Task requirements: Below are some records; write them all out again exactly.

Items listed in a dataset:
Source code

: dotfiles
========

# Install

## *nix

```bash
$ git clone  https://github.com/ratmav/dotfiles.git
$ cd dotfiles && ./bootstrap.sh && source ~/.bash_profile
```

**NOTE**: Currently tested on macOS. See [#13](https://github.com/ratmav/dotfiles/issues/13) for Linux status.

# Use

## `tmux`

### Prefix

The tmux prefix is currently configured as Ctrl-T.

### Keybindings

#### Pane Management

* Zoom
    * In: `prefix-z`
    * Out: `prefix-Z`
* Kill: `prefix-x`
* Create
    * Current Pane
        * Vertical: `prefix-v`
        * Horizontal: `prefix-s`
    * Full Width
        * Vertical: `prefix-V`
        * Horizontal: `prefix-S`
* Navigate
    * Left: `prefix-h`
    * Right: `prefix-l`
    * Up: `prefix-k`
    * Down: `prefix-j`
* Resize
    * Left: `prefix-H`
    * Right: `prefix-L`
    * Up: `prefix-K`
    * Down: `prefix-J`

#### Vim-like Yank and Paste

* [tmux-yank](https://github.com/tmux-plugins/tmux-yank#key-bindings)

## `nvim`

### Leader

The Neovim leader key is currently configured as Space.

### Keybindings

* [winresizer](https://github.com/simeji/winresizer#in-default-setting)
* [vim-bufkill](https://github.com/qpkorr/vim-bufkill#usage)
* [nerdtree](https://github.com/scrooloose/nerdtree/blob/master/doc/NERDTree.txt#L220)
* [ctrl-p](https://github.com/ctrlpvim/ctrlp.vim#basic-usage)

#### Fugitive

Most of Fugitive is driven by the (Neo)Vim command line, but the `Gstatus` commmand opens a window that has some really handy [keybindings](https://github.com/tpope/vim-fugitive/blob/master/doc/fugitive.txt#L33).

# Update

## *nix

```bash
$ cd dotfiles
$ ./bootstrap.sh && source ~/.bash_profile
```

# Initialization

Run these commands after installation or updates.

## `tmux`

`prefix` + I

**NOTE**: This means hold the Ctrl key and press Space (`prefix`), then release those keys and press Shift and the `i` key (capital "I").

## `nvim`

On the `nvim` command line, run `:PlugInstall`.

Output of the exercise:
Source code

: dotfiles
========

# Install

## *nix

```bash
$ git clone  https://github.com/ratmav/dotfiles.git
$ cd dotfiles && ./bootstrap.sh && source ~/.bash_profile
```

**NOTE**: Currently tested on macOS. See [#13](https://github.com/ratmav/dotfiles/issues/13) for Linux status.

# Use

## `tmux`

### Prefix

The tmux prefix is currently configured as Ctrl-T.

### Keybindings

#### Pane Management

* Zoom
    * In: `prefix-z`
    * Out: `prefix-Z`
* Kill: `prefix-x`
* Create
    * Current Pane
        * Vertical: `prefix-v`
        * Horizontal: `prefix-s`
    * Full Width
        * Vertical: `prefix-V`
        * Horizontal: `prefix-S`
* Navigate
    * Left: `prefix-h`
    * Right: `prefix-l`
    * Up: `prefix-k`
    * Down: `prefix-j`
* Resize
    * Left: `prefix-H`
    * Right: `prefix-L`
    * Up: `prefix-K`
    * Down: `prefix-J`

#### Vim-like Yank and Paste

* [tmux-yank](https://github.com/tmux-plugins/tmux-yank#key-bindings)

## `nvim`

### Leader

The Neovim leader key is currently configured as Space.

### Keybindings

* [winresizer](https://github.com/simeji/winresizer#in-default-setting)
* [vim-bufkill](https://github.com/qpkorr/vim-bufkill#usage)
* [nerdtree](https://github.com/scrooloose/nerdtree/blob/master/doc/NERDTree.txt#L220)
* [ctrl-p](https://github.com/ctrlpvim/ctrlp.vim#basic-usage)

#### Fugitive

Most of Fugitive is driven by the (Neo)Vim command line, but the `Gstatus` commmand opens a window that has some really handy [keybindings](https://github.com/tpope/vim-fugitive/blob/master/doc/fugitive.txt#L33).

# Update

## *nix

```bash
$ cd dotfiles
$ ./bootstrap.sh && source ~/.bash_profile
```

# Initialization

Run these commands after installation or updates.

## `tmux`

`prefix` + I

**NOTE**: This means hold the Ctrl key and press Space (`prefix`), then release those keys and press Shift and the `i` key (capital "I").

## `nvim`

On the `nvim` command line, run `:PlugInstall`.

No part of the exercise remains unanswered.